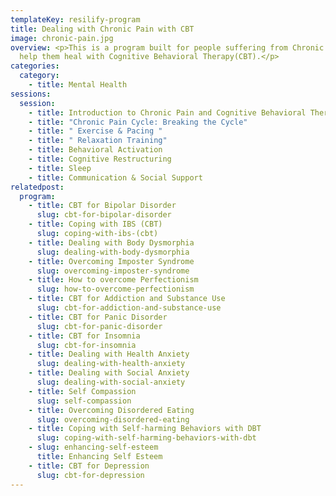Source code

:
 ```yaml
---
templateKey: resilify-program
title: Dealing with Chronic Pain with CBT
image: chronic-pain.jpg
overview: <p>This is a program built for people suffering from Chronic Pain to
  help them heal with Cognitive Behavioral Therapy(CBT).</p>
categories:
  category:
    - title: Mental Health
sessions:
  session:
    - title: Introduction to Chronic Pain and Cognitive Behavioral Therapy
    - title: "Chronic Pain Cycle: Breaking the Cycle"
    - title: " Exercise & Pacing "
    - title: " Relaxation Training"
    - title: Behavioral Activation
    - title: Cognitive Restructuring
    - title: Sleep
    - title: Communication & Social Support
relatedpost:
  program:
    - title: CBT for Bipolar Disorder
      slug: cbt-for-bipolar-disorder
    - title: Coping with IBS (CBT)
      slug: coping-with-ibs-(cbt)
    - title: Dealing with Body Dysmorphia
      slug: dealing-with-body-dysmorphia
    - title: Overcoming Imposter Syndrome
      slug: overcoming-imposter-syndrome
    - title: How to overcome Perfectionism
      slug: how-to-overcome-perfectionism
    - title: CBT for Addiction and Substance Use
      slug: cbt-for-addiction-and-substance-use
    - title: CBT for Panic Disorder
      slug: cbt-for-panic-disorder
    - title: CBT for Insomnia
      slug: cbt-for-insomnia
    - title: Dealing with Health Anxiety
      slug: dealing-with-health-anxiety
    - title: Dealing with Social Anxiety
      slug: dealing-with-social-anxiety
    - title: Self Compassion
      slug: self-compassion
    - title: Overcoming Disordered Eating
      slug: overcoming-disordered-eating
    - title: Coping with Self-harming Behaviors with DBT
      slug: coping-with-self-harming-behaviors-with-dbt
    - slug: enhancing-self-esteem
      title: Enhancing Self Esteem
    - title: CBT for Depression
      slug: cbt-for-depression
---
```

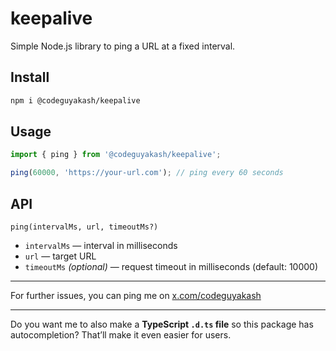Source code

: # keepalive

Simple Node.js library to ping a URL at a fixed interval.

## Install

```bash
npm i @codeguyakash/keepalive
```

## Usage

```js
import { ping } from '@codeguyakash/keepalive';

ping(60000, 'https://your-url.com'); // ping every 60 seconds
```

## API

`ping(intervalMs, url, timeoutMs?)`

- `intervalMs` — interval in milliseconds
- `url` — target URL
- `timeoutMs` _(optional)_ — request timeout in milliseconds (default: 10000)

---

For further issues, you can ping me on [x.com/codeguyakash](https://x.com/codeguyakash)

---

Do you want me to also make a **TypeScript `.d.ts` file** so this package has autocompletion? That’ll make it even easier for users.
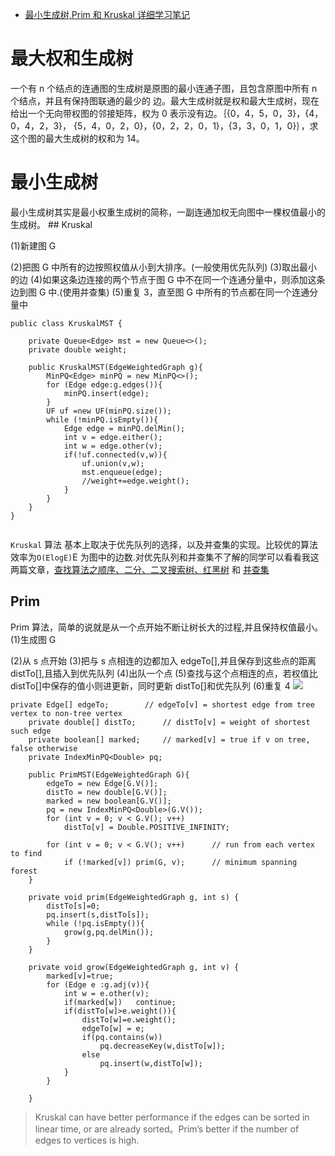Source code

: ﻿- [最小生成树,Prim 和 Kruskal 详细学习笔记](http://threezj.com/2016/04/24/%E6%9C%80%E5%B0%8F%E7%94%9F%E6%88%90%E6%A0%91,Prim%E5%92%8CKruskal%E8%AF%A6%E7%BB%86%E5%AD%A6%E4%B9%A0%E7%AC%94%E8%AE%B0/)

# 最大权和生成树

一个有 n 个结点的连通图的生成树是原图的最小连通子图，且包含原图中所有 n 个结点，并且有保持图联通的最少的
边。最大生成树就是权和最大生成树，现在给出一个无向带权图的邻接矩阵，权为 0 表示没有边。｛{0，4，5，0，3}，{4，0，4，2，3}，
{5，4，0，2，0}，{0，2，2，0，1}，{3，3，0，1，0}｝，求这个图的最大生成树的权和为 14。

# 最小生成树

最小生成树其实是最小权重生成树的简称，一副连通加权无向图中一棵权值最小的生成树。
## Kruskal

(1)新建图 G

(2)把图 G 中所有的边按照权值从小到大排序。(一般使用优先队列)
(3)取出最小的边
(4)如果这条边连接的两个节点于图 G 中不在同一个连通分量中，则添加这条边到图 G 中.(使用并查集)
(5)重复 3，直至图 G 中所有的节点都在同一个连通分量中

```
public class KruskalMST {

    private Queue<Edge> mst = new Queue<>();
    private double weight;

    public KruskalMST(EdgeWeightedGraph g){
        MinPQ<Edge> minPQ = new MinPQ<>();
        for (Edge edge:g.edges()){
            minPQ.insert(edge);
        }
        UF uf =new UF(minPQ.size());
        while (!minPQ.isEmpty()){
            Edge edge = minPQ.delMin();
            int v = edge.either();
            int w = edge.other(v);
            if(!uf.connected(v,w)){
                uf.union(v,w);
                mst.enqueue(edge);
                //weight+=edge.weight();
            }
        }
    }
}


```

`Kruskal` 算法 基本上取决于优先队列的选择，以及并查集的实现。比较优的算法效率为`O(ElogE)`E 为图中的边数.对优先队列和并查集不了解的同学可以看看我这两篇文章，[查找算法之顺序、二分、二叉搜索树、红黑树](http://threezj.com/2016/03/20/%E6%9F%A5%E6%89%BE%E7%AE%97%E6%B3%95%E4%B9%8B%E9%A1%BA%E5%BA%8F%E3%80%81%E4%BA%8C%E5%88%86%E3%80%81%E4%BA%8C%E5%8F%89%E6%90%9C%E7%B4%A2%E6%A0%91%E3%80%81%E7%BA%A2%E9%BB%91%E6%A0%91/) 和 [并查集](http://threezj.com/2016/03/12/Union-Find%20/)

## Prim

Prim 算法，简单的说就是从一个点开始不断让树长大的过程,并且保持权值最小。
(1)生成图 G

(2)从 s 点开始
(3)把与 s 点相连的边都加入 edgeTo[],并且保存到这些点的距离 distTo[],且插入到优先队列
(4)出队一个点
(5)查找与这个点相连的点，若权值比 distTo[]中保存的值小则进更新，同时更新 distTo[]和优先队列
(6)重复 4
![](http://7xrsib.com1.z0.glb.clouddn.com/QQ%E6%88%AA%E5%9C%9620160424222602.jpg)

```
private Edge[] edgeTo;        // edgeTo[v] = shortest edge from tree vertex to non-tree vertex
    private double[] distTo;      // distTo[v] = weight of shortest such edge
    private boolean[] marked;     // marked[v] = true if v on tree, false otherwise
    private IndexMinPQ<Double> pq;

    public PrimMST(EdgeWeightedGraph G){
        edgeTo = new Edge[G.V()];
        distTo = new double[G.V()];
        marked = new boolean[G.V()];
        pq = new IndexMinPQ<Double>(G.V());
        for (int v = 0; v < G.V(); v++)
            distTo[v] = Double.POSITIVE_INFINITY;

        for (int v = 0; v < G.V(); v++)      // run from each vertex to find
            if (!marked[v]) prim(G, v);      // minimum spanning forest
    }

    private void prim(EdgeWeightedGraph g, int s) {
        distTo[s]=0;
        pq.insert(s,distTo[s]);
        while (!pq.isEmpty()){
            grow(g,pq.delMin());
        }
    }

    private void grow(EdgeWeightedGraph g, int v) {
        marked[v]=true;
        for (Edge e :g.adj(v)){
            int w = e.other(v);
            if(marked[w])   continue;
            if(distTo[w]>e.weight()){
                distTo[w]=e.weight();
                edgeTo[w] = e;
                if(pq.contains(w))
                    pq.decreaseKey(w,distTo[w]);
                else
                    pq.insert(w,distTo[w]);
            }
        }

    }

```

> Kruskal can have better performance if the edges can be sorted in linear time, or are already sorted。Prim’s better if the number of edges to vertices is high.
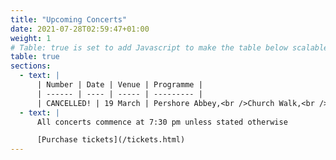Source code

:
```yaml
---
title: "Upcoming Concerts"
date: 2021-07-28T02:59:47+01:00
weight: 1
# Table: true is set to add Javascript to make the table below scalable on mobile device
table: true
sections:
  - text: |
      | Number | Date | Venue | Programme |
      | ------ | ---- | ----- | --------- |
      | CANCELLED! | 19 March | Pershore Abbey,<br />Church Walk,<br />Pershore | CANCELLED! |
  - text: |
      All concerts commence at 7:30 pm unless stated otherwise

      [Purchase tickets](/tickets.html)
---
```


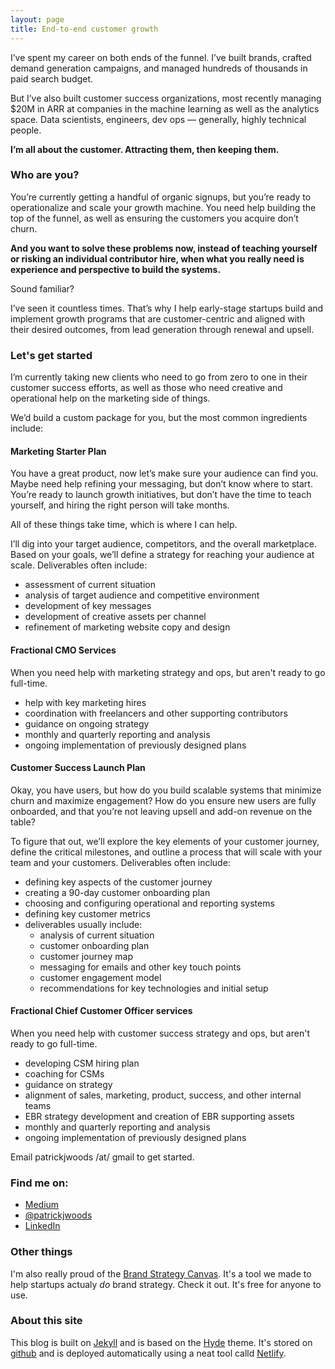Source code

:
```yaml
---
layout: page
title: End-to-end customer growth 
---
```


I’ve spent my career on both ends of the funnel. I’ve built brands, crafted demand generation campaigns, and managed hundreds of thousands in paid search budget. 

But I’ve also built customer success organizations, most recently managing $20M in ARR at companies in the machine learning as well as the analytics space. Data scientists, engineers, dev ops — generally, highly technical people. 

**I’m all about the customer. Attracting them, then keeping them.**

### Who are you? 
You’re currently getting a handful of organic signups, but you’re ready to operationalize and scale your growth machine. You need help building the top of the funnel, as well as ensuring the customers you acquire don’t churn. 

**And you want to solve these problems now, instead of teaching yourself or risking an individual contributor hire, when what you really need is experience and perspective to build the systems.**

Sound familiar? 

I’ve seen it countless times. That’s why I help early-stage startups build and implement growth programs that are customer-centric and aligned with their desired outcomes, from lead generation through renewal and upsell. 

### Let's get started

I’m currently taking new clients who need to go from zero to one in their customer success efforts, as well as those who need creative and operational help on the marketing side of things. 

We’d build a custom package for you, but the most common ingredients include: 

#### Marketing Starter Plan
You have a great product, now let’s make sure your audience can find you. Maybe need help refining your messaging, but don’t know where to start. You’re ready to launch growth initiatives, but don’t have the time to teach yourself, and hiring the right person will take months. 

All of these things take time, which is where I can help. 

I’ll dig into your target audience, competitors, and the overall marketplace. Based on your goals, we’ll define a strategy for reaching your audience at scale. Deliverables often include: 
*  assessment of current situation 
* analysis of target audience and competitive environment 
* development of key messages
* 	development of creative assets per channel 
* refinement of marketing website copy and design 

#### Fractional CMO Services
When you need help with marketing strategy and ops, but aren't ready to go full-time. 
* help with key marketing hires 
* coordination with freelancers and other supporting contributors 
* guidance on ongoing strategy 
* monthly and quarterly reporting and analysis
* ongoing implementation of previously designed plans

#### Customer Success Launch Plan
Okay, you have users, but how do you build scalable systems that minimize churn and maximize engagement? How do you ensure new users are fully onboarded, and that you’re not leaving upsell and add-on revenue on the table? 

To figure that out, we’ll explore the key elements of your customer journey, define the critical milestones, and outline a process that will scale with your team and your customers. Deliverables often include:
* defining key aspects of the customer journey
* creating a 90-day customer onboarding plan 
* choosing and configuring operational and reporting systems 
* defining key customer metrics 
* deliverables usually include: 
	* analysis of current situation 
	* customer onboarding plan 
	* customer journey map 
	* messaging for emails and other key touch points 
	* customer engagement model 
	* recommendations for key technologies and initial setup

#### Fractional Chief Customer Officer services
When you need help with customer success strategy and ops, but aren't ready to go full-time. 
* developing CSM hiring plan 
* coaching for CSMs
* guidance on strategy 
* alignment of sales, marketing, product, success, and other internal teams 
* EBR strategy development and creation of EBR supporting assets
* monthly and quarterly reporting and analysis 
* ongoing implementation of previously designed plans 

Email patrickjwoods /at/ gmail to get started. 

### Find me on:

* [Medium](https://medium.com/@patrickjwoods)
* [@patrickjwoods](http://twitter.com/patrickjwoods)
* [LinkedIn](http://www.linkedin.com/in/patrickjwoods)


### Other things 

I'm also really proud of the [Brand Strategy Canvas](https://www.slideshare.net/patrickjwoods/the-brand-strategy-canvas-a-aoneap). It's a tool we made to help startups actualy *do* brand strategy. Check it out. It's free for anyone to use. 

### About this site

This blog is built on [Jekyll](http://jekyllrb.com/) and is based on the [Hyde](https://github.com/poole/hyde) theme. It's stored on [github](github.com) and is deployed automatically using a neat tool calld [Netlify](https://www.netlify.com/).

**GOAL OF THE EXERCISE**
Leave out every line ahead of the one containing "### Other things" and print the rest of the listing exactly.

**ANSWER TO THE PROBLEM**
### Other things 

I'm also really proud of the [Brand Strategy Canvas](https://www.slideshare.net/patrickjwoods/the-brand-strategy-canvas-a-aoneap). It's a tool we made to help startups actualy *do* brand strategy. Check it out. It's free for anyone to use. 

### About this site

This blog is built on [Jekyll](http://jekyllrb.com/) and is based on the [Hyde](https://github.com/poole/hyde) theme. It's stored on [github](github.com) and is deployed automatically using a neat tool calld [Netlify](https://www.netlify.com/).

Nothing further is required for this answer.